** The records **
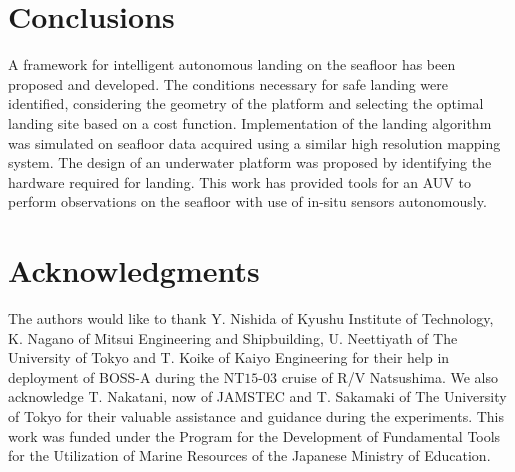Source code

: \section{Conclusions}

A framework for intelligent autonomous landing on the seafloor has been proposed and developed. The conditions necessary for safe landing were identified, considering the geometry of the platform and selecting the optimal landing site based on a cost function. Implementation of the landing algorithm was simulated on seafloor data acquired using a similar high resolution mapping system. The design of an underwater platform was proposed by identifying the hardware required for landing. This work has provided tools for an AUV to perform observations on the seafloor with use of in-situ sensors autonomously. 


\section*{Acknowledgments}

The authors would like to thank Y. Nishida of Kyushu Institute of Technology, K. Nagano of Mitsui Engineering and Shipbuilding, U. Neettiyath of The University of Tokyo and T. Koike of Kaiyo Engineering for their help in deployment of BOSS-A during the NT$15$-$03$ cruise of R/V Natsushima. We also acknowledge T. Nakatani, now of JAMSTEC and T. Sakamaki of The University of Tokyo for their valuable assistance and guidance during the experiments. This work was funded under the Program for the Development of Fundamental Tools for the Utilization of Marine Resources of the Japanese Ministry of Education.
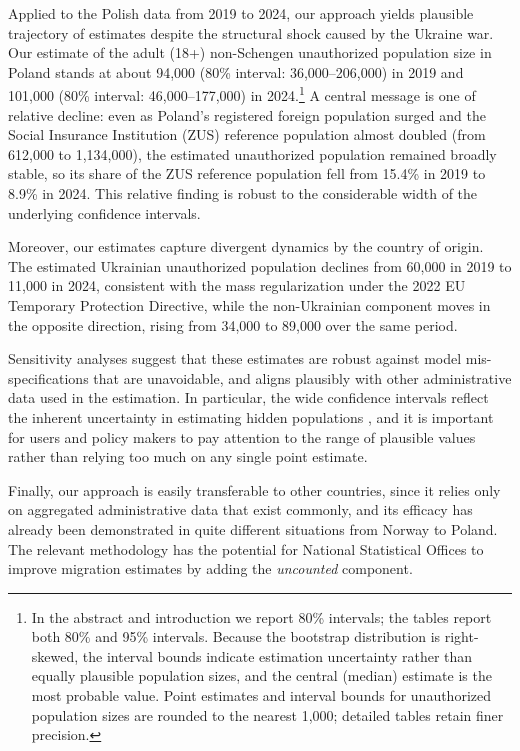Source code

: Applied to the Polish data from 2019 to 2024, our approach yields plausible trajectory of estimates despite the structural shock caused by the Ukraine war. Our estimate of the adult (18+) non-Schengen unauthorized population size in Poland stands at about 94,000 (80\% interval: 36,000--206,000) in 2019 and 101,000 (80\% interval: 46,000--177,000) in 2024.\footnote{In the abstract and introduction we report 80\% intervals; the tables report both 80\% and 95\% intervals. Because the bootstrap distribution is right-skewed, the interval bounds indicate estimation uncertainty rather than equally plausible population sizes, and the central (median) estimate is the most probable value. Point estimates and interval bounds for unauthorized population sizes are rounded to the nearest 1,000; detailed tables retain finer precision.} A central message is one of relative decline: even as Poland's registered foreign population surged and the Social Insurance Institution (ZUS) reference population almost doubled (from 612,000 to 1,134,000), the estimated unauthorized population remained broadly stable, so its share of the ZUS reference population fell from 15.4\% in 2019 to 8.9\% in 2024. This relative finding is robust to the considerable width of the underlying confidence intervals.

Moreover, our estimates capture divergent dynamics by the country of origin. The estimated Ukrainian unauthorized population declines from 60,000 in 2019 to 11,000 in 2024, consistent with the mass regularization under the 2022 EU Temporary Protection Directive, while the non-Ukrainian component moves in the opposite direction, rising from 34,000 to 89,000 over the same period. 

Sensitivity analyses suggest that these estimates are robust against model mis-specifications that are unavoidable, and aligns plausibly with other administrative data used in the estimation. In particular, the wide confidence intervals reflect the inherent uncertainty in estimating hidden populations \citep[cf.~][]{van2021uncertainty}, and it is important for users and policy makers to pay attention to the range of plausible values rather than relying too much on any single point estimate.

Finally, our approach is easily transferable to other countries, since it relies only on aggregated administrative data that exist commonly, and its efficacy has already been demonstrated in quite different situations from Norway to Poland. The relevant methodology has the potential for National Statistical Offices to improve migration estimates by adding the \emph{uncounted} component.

** Try it **
Copy every line in the records above that contains the word "section".

** Response to the task **
: \section{Conclusions}
\section*{Acknowledgments}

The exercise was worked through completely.